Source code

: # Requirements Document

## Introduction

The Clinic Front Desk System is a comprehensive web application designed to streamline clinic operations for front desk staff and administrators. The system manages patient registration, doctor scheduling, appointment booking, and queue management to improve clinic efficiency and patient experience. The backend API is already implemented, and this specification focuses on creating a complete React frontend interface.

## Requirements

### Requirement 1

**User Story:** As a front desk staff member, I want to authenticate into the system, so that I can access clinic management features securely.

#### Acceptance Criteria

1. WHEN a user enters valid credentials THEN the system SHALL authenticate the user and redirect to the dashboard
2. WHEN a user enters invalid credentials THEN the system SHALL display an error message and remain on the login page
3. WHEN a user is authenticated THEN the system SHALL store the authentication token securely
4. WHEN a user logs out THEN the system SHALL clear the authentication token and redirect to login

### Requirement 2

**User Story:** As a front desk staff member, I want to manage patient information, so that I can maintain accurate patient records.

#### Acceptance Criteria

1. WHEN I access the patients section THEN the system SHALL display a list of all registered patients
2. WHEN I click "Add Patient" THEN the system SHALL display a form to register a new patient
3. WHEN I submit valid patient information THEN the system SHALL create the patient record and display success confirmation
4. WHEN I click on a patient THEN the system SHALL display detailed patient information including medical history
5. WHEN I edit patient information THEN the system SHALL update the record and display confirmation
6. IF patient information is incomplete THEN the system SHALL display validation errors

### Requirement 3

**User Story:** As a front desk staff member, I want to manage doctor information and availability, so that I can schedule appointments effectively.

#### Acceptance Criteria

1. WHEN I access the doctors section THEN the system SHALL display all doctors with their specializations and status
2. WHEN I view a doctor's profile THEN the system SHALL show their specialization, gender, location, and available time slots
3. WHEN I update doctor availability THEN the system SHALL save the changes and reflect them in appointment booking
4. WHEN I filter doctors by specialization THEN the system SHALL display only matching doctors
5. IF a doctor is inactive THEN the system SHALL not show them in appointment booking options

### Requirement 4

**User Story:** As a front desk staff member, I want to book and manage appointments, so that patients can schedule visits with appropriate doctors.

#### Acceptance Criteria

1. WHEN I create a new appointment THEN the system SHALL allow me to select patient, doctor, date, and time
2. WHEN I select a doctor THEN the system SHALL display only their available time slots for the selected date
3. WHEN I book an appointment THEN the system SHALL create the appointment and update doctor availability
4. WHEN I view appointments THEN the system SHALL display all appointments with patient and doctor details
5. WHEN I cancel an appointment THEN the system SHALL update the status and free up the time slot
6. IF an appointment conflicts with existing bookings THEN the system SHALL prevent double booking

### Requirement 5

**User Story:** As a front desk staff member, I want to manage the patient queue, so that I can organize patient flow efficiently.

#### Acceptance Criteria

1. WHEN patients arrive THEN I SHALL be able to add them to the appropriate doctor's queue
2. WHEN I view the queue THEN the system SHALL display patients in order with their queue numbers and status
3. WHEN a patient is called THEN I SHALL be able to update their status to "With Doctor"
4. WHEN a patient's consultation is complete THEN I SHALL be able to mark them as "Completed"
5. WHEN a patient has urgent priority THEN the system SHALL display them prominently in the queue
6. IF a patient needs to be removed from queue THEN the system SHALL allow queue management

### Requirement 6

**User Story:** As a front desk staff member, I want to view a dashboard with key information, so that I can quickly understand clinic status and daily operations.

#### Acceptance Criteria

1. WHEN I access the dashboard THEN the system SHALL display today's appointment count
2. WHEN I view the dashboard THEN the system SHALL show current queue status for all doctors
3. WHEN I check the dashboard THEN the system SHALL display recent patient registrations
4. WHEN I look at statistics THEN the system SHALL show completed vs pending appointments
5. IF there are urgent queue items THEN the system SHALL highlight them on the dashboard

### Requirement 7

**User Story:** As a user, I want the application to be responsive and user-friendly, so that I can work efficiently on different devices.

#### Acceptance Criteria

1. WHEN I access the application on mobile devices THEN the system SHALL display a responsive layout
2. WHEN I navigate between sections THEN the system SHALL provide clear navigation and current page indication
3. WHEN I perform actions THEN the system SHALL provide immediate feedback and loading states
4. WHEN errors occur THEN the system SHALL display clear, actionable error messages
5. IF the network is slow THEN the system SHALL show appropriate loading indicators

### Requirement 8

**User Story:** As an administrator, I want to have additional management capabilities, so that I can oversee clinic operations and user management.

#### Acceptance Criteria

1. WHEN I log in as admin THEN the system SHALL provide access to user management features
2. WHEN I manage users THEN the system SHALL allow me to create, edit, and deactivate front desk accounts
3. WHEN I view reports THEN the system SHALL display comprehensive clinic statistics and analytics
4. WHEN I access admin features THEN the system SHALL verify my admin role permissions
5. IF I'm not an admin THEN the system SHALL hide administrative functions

----

Task to complete: Write out the full listing without altering anything.

Response box:
Source code

: # Requirements Document

## Introduction

The Clinic Front Desk System is a comprehensive web application designed to streamline clinic operations for front desk staff and administrators. The system manages patient registration, doctor scheduling, appointment booking, and queue management to improve clinic efficiency and patient experience. The backend API is already implemented, and this specification focuses on creating a complete React frontend interface.

## Requirements

### Requirement 1

**User Story:** As a front desk staff member, I want to authenticate into the system, so that I can access clinic management features securely.

#### Acceptance Criteria

1. WHEN a user enters valid credentials THEN the system SHALL authenticate the user and redirect to the dashboard
2. WHEN a user enters invalid credentials THEN the system SHALL display an error message and remain on the login page
3. WHEN a user is authenticated THEN the system SHALL store the authentication token securely
4. WHEN a user logs out THEN the system SHALL clear the authentication token and redirect to login

### Requirement 2

**User Story:** As a front desk staff member, I want to manage patient information, so that I can maintain accurate patient records.

#### Acceptance Criteria

1. WHEN I access the patients section THEN the system SHALL display a list of all registered patients
2. WHEN I click "Add Patient" THEN the system SHALL display a form to register a new patient
3. WHEN I submit valid patient information THEN the system SHALL create the patient record and display success confirmation
4. WHEN I click on a patient THEN the system SHALL display detailed patient information including medical history
5. WHEN I edit patient information THEN the system SHALL update the record and display confirmation
6. IF patient information is incomplete THEN the system SHALL display validation errors

### Requirement 3

**User Story:** As a front desk staff member, I want to manage doctor information and availability, so that I can schedule appointments effectively.

#### Acceptance Criteria

1. WHEN I access the doctors section THEN the system SHALL display all doctors with their specializations and status
2. WHEN I view a doctor's profile THEN the system SHALL show their specialization, gender, location, and available time slots
3. WHEN I update doctor availability THEN the system SHALL save the changes and reflect them in appointment booking
4. WHEN I filter doctors by specialization THEN the system SHALL display only matching doctors
5. IF a doctor is inactive THEN the system SHALL not show them in appointment booking options

### Requirement 4

**User Story:** As a front desk staff member, I want to book and manage appointments, so that patients can schedule visits with appropriate doctors.

#### Acceptance Criteria

1. WHEN I create a new appointment THEN the system SHALL allow me to select patient, doctor, date, and time
2. WHEN I select a doctor THEN the system SHALL display only their available time slots for the selected date
3. WHEN I book an appointment THEN the system SHALL create the appointment and update doctor availability
4. WHEN I view appointments THEN the system SHALL display all appointments with patient and doctor details
5. WHEN I cancel an appointment THEN the system SHALL update the status and free up the time slot
6. IF an appointment conflicts with existing bookings THEN the system SHALL prevent double booking

### Requirement 5

**User Story:** As a front desk staff member, I want to manage the patient queue, so that I can organize patient flow efficiently.

#### Acceptance Criteria

1. WHEN patients arrive THEN I SHALL be able to add them to the appropriate doctor's queue
2. WHEN I view the queue THEN the system SHALL display patients in order with their queue numbers and status
3. WHEN a patient is called THEN I SHALL be able to update their status to "With Doctor"
4. WHEN a patient's consultation is complete THEN I SHALL be able to mark them as "Completed"
5. WHEN a patient has urgent priority THEN the system SHALL display them prominently in the queue
6. IF a patient needs to be removed from queue THEN the system SHALL allow queue management

### Requirement 6

**User Story:** As a front desk staff member, I want to view a dashboard with key information, so that I can quickly understand clinic status and daily operations.

#### Acceptance Criteria

1. WHEN I access the dashboard THEN the system SHALL display today's appointment count
2. WHEN I view the dashboard THEN the system SHALL show current queue status for all doctors
3. WHEN I check the dashboard THEN the system SHALL display recent patient registrations
4. WHEN I look at statistics THEN the system SHALL show completed vs pending appointments
5. IF there are urgent queue items THEN the system SHALL highlight them on the dashboard

### Requirement 7

**User Story:** As a user, I want the application to be responsive and user-friendly, so that I can work efficiently on different devices.

#### Acceptance Criteria

1. WHEN I access the application on mobile devices THEN the system SHALL display a responsive layout
2. WHEN I navigate between sections THEN the system SHALL provide clear navigation and current page indication
3. WHEN I perform actions THEN the system SHALL provide immediate feedback and loading states
4. WHEN errors occur THEN the system SHALL display clear, actionable error messages
5. IF the network is slow THEN the system SHALL show appropriate loading indicators

### Requirement 8

**User Story:** As an administrator, I want to have additional management capabilities, so that I can oversee clinic operations and user management.

#### Acceptance Criteria

1. WHEN I log in as admin THEN the system SHALL provide access to user management features
2. WHEN I manage users THEN the system SHALL allow me to create, edit, and deactivate front desk accounts
3. WHEN I view reports THEN the system SHALL display comprehensive clinic statistics and analytics
4. WHEN I access admin features THEN the system SHALL verify my admin role permissions
5. IF I'm not an admin THEN the system SHALL hide administrative functions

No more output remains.